Task objective |
The entries that follow include a run beginning at the line with "- ✅ **Total: ~4,600" and ending at the line with "- ✅ Updated main README"; restate that run word for word and leave the rest out.

[Source texts of formatted documents]
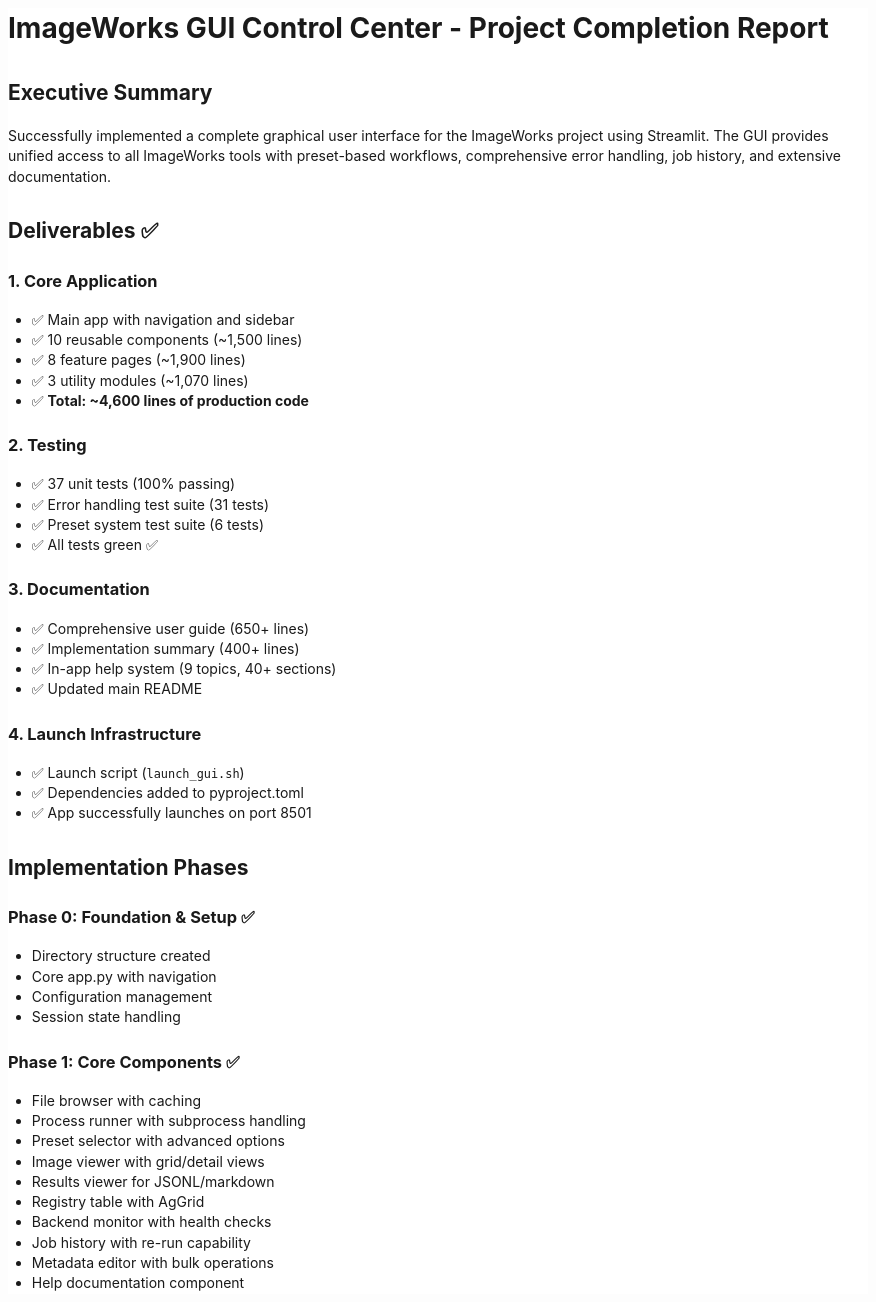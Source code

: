 # ImageWorks GUI Control Center - Project Completion Report

## Executive Summary

Successfully implemented a complete graphical user interface for the ImageWorks project using Streamlit. The GUI provides unified access to all ImageWorks tools with preset-based workflows, comprehensive error handling, job history, and extensive documentation.

## Deliverables ✅

### 1. Core Application
- ✅ Main app with navigation and sidebar
- ✅ 10 reusable components (~1,500 lines)
- ✅ 8 feature pages (~1,900 lines)
- ✅ 3 utility modules (~1,070 lines)
- ✅ **Total: ~4,600 lines of production code**

### 2. Testing
- ✅ 37 unit tests (100% passing)
- ✅ Error handling test suite (31 tests)
- ✅ Preset system test suite (6 tests)
- ✅ All tests green ✅

### 3. Documentation
- ✅ Comprehensive user guide (650+ lines)
- ✅ Implementation summary (400+ lines)
- ✅ In-app help system (9 topics, 40+ sections)
- ✅ Updated main README

### 4. Launch Infrastructure
- ✅ Launch script (`launch_gui.sh`)
- ✅ Dependencies added to pyproject.toml
- ✅ App successfully launches on port 8501

## Implementation Phases

### Phase 0: Foundation & Setup ✅
- Directory structure created
- Core app.py with navigation
- Configuration management
- Session state handling

### Phase 1: Core Components ✅
- File browser with caching
- Process runner with subprocess handling
- Preset selector with advanced options
- Image viewer with grid/detail views
- Results viewer for JSONL/markdown
- Registry table with AgGrid
- Backend monitor with health checks
- Job history with re-run capability
- Metadata editor with bulk operations
- Help documentation component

Written answer |
- ✅ **Total: ~4,600 lines of production code**

### 2. Testing
- ✅ 37 unit tests (100% passing)
- ✅ Error handling test suite (31 tests)
- ✅ Preset system test suite (6 tests)
- ✅ All tests green ✅

### 3. Documentation
- ✅ Comprehensive user guide (650+ lines)
- ✅ Implementation summary (400+ lines)
- ✅ In-app help system (9 topics, 40+ sections)
- ✅ Updated main README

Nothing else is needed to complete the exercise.